_About this task_
Below are records with pictures in them; print them exactly, omitting the pictures.

[Source data]
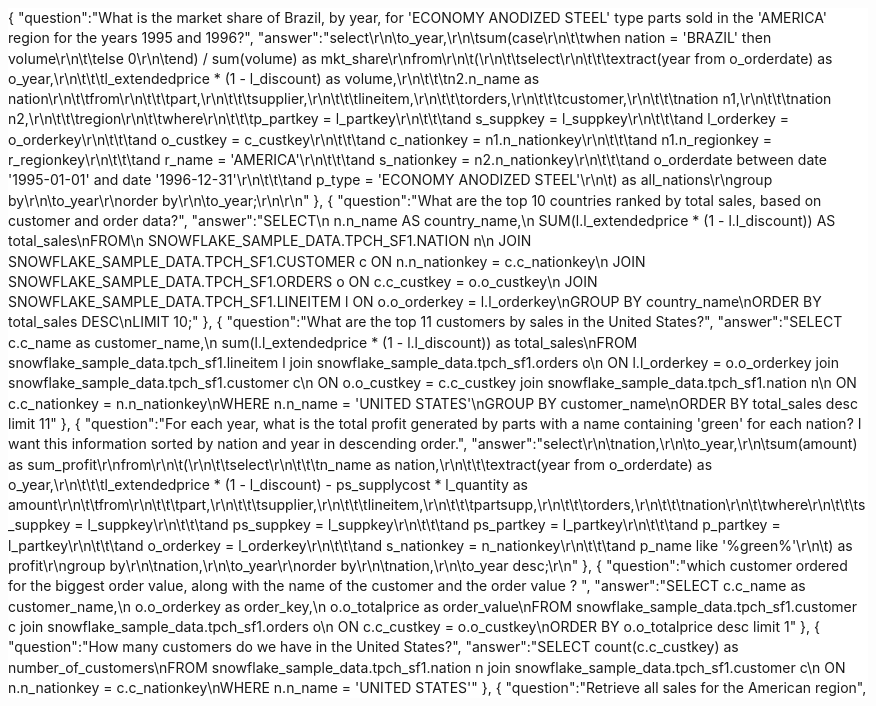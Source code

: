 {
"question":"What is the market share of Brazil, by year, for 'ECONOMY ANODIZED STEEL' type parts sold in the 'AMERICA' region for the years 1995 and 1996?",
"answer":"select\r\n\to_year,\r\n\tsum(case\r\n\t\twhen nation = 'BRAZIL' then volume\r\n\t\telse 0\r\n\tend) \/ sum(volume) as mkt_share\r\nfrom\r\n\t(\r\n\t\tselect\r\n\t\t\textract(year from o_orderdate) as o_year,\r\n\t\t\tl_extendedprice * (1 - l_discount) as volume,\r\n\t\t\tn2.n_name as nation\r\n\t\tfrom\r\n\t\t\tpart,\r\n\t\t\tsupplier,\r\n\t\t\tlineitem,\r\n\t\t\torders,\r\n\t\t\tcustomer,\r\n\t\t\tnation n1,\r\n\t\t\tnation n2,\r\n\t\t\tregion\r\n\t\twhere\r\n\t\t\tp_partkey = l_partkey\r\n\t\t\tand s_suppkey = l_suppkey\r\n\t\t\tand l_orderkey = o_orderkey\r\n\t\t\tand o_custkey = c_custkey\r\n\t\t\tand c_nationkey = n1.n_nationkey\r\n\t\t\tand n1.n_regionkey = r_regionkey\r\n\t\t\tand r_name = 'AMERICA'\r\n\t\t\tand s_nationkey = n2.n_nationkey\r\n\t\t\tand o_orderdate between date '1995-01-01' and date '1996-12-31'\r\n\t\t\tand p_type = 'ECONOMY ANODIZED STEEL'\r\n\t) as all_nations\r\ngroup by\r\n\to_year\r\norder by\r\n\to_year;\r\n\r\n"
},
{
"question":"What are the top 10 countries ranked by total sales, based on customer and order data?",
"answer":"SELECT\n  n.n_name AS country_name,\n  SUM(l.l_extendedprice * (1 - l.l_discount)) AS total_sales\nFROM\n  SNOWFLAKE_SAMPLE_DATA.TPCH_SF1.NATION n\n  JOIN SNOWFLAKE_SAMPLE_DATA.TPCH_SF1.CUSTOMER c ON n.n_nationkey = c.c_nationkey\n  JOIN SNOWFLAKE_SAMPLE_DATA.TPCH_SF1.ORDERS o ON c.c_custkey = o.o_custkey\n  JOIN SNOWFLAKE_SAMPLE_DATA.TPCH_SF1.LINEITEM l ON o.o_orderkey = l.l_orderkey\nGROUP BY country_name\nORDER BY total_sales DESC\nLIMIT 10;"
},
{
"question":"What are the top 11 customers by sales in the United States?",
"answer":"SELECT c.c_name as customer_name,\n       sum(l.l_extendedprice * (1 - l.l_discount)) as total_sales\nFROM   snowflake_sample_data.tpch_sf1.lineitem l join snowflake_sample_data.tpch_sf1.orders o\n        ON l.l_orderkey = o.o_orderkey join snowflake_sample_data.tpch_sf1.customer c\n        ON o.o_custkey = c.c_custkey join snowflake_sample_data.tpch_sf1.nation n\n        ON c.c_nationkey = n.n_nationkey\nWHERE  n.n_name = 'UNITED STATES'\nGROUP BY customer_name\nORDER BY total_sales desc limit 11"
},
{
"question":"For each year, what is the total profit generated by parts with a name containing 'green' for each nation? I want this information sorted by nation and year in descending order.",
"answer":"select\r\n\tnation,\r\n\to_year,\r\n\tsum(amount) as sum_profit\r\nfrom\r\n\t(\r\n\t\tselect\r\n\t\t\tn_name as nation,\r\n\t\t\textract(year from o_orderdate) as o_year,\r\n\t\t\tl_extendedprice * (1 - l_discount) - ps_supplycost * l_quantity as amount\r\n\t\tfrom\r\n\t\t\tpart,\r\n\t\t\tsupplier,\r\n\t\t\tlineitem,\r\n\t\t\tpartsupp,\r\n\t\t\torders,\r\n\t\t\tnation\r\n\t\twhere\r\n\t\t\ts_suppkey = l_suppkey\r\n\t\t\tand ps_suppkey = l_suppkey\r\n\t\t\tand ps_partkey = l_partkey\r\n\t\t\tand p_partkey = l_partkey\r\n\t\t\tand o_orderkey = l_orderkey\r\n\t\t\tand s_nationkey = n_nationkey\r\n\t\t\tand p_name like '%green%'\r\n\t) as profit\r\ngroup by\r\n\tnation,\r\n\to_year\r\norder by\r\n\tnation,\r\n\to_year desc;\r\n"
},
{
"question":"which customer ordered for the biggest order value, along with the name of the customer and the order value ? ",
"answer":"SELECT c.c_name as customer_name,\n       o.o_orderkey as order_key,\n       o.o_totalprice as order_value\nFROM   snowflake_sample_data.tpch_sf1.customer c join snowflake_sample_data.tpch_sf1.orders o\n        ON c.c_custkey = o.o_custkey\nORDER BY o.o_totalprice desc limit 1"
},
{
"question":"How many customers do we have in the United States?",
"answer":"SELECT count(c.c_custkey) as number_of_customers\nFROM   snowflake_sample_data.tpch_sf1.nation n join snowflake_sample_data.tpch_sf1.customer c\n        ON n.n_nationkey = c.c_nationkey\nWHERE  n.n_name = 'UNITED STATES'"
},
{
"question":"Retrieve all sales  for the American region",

_Response area_
Source code

: {
"question":"What is the market share of Brazil, by year, for 'ECONOMY ANODIZED STEEL' type parts sold in the 'AMERICA' region for the years 1995 and 1996?",
"answer":"select\r\n\to_year,\r\n\tsum(case\r\n\t\twhen nation = 'BRAZIL' then volume\r\n\t\telse 0\r\n\tend) \/ sum(volume) as mkt_share\r\nfrom\r\n\t(\r\n\t\tselect\r\n\t\t\textract(year from o_orderdate) as o_year,\r\n\t\t\tl_extendedprice * (1 - l_discount) as volume,\r\n\t\t\tn2.n_name as nation\r\n\t\tfrom\r\n\t\t\tpart,\r\n\t\t\tsupplier,\r\n\t\t\tlineitem,\r\n\t\t\torders,\r\n\t\t\tcustomer,\r\n\t\t\tnation n1,\r\n\t\t\tnation n2,\r\n\t\t\tregion\r\n\t\twhere\r\n\t\t\tp_partkey = l_partkey\r\n\t\t\tand s_suppkey = l_suppkey\r\n\t\t\tand l_orderkey = o_orderkey\r\n\t\t\tand o_custkey = c_custkey\r\n\t\t\tand c_nationkey = n1.n_nationkey\r\n\t\t\tand n1.n_regionkey = r_regionkey\r\n\t\t\tand r_name = 'AMERICA'\r\n\t\t\tand s_nationkey = n2.n_nationkey\r\n\t\t\tand o_orderdate between date '1995-01-01' and date '1996-12-31'\r\n\t\t\tand p_type = 'ECONOMY ANODIZED STEEL'\r\n\t) as all_nations\r\ngroup by\r\n\to_year\r\norder by\r\n\to_year;\r\n\r\n"
},
{
"question":"What are the top 10 countries ranked by total sales, based on customer and order data?",
"answer":"SELECT\n  n.n_name AS country_name,\n  SUM(l.l_extendedprice * (1 - l.l_discount)) AS total_sales\nFROM\n  SNOWFLAKE_SAMPLE_DATA.TPCH_SF1.NATION n\n  JOIN SNOWFLAKE_SAMPLE_DATA.TPCH_SF1.CUSTOMER c ON n.n_nationkey = c.c_nationkey\n  JOIN SNOWFLAKE_SAMPLE_DATA.TPCH_SF1.ORDERS o ON c.c_custkey = o.o_custkey\n  JOIN SNOWFLAKE_SAMPLE_DATA.TPCH_SF1.LINEITEM l ON o.o_orderkey = l.l_orderkey\nGROUP BY country_name\nORDER BY total_sales DESC\nLIMIT 10;"
},
{
"question":"What are the top 11 customers by sales in the United States?",
"answer":"SELECT c.c_name as customer_name,\n       sum(l.l_extendedprice * (1 - l.l_discount)) as total_sales\nFROM   snowflake_sample_data.tpch_sf1.lineitem l join snowflake_sample_data.tpch_sf1.orders o\n        ON l.l_orderkey = o.o_orderkey join snowflake_sample_data.tpch_sf1.customer c\n        ON o.o_custkey = c.c_custkey join snowflake_sample_data.tpch_sf1.nation n\n        ON c.c_nationkey = n.n_nationkey\nWHERE  n.n_name = 'UNITED STATES'\nGROUP BY customer_name\nORDER BY total_sales desc limit 11"
},
{
"question":"For each year, what is the total profit generated by parts with a name containing 'green' for each nation? I want this information sorted by nation and year in descending order.",
"answer":"select\r\n\tnation,\r\n\to_year,\r\n\tsum(amount) as sum_profit\r\nfrom\r\n\t(\r\n\t\tselect\r\n\t\t\tn_name as nation,\r\n\t\t\textract(year from o_orderdate) as o_year,\r\n\t\t\tl_extendedprice * (1 - l_discount) - ps_supplycost * l_quantity as amount\r\n\t\tfrom\r\n\t\t\tpart,\r\n\t\t\tsupplier,\r\n\t\t\tlineitem,\r\n\t\t\tpartsupp,\r\n\t\t\torders,\r\n\t\t\tnation\r\n\t\twhere\r\n\t\t\ts_suppkey = l_suppkey\r\n\t\t\tand ps_suppkey = l_suppkey\r\n\t\t\tand ps_partkey = l_partkey\r\n\t\t\tand p_partkey = l_partkey\r\n\t\t\tand o_orderkey = l_orderkey\r\n\t\t\tand s_nationkey = n_nationkey\r\n\t\t\tand p_name like '%green%'\r\n\t) as profit\r\ngroup by\r\n\tnation,\r\n\to_year\r\norder by\r\n\tnation,\r\n\to_year desc;\r\n"
},
{
"question":"which customer ordered for the biggest order value, along with the name of the customer and the order value ? ",
"answer":"SELECT c.c_name as customer_name,\n       o.o_orderkey as order_key,\n       o.o_totalprice as order_value\nFROM   snowflake_sample_data.tpch_sf1.customer c join snowflake_sample_data.tpch_sf1.orders o\n        ON c.c_custkey = o.o_custkey\nORDER BY o.o_totalprice desc limit 1"
},
{
"question":"How many customers do we have in the United States?",
"answer":"SELECT count(c.c_custkey) as number_of_customers\nFROM   snowflake_sample_data.tpch_sf1.nation n join snowflake_sample_data.tpch_sf1.customer c\n        ON n.n_nationkey = c.c_nationkey\nWHERE  n.n_name = 'UNITED STATES'"
},
{
"question":"Retrieve all sales  for the American region",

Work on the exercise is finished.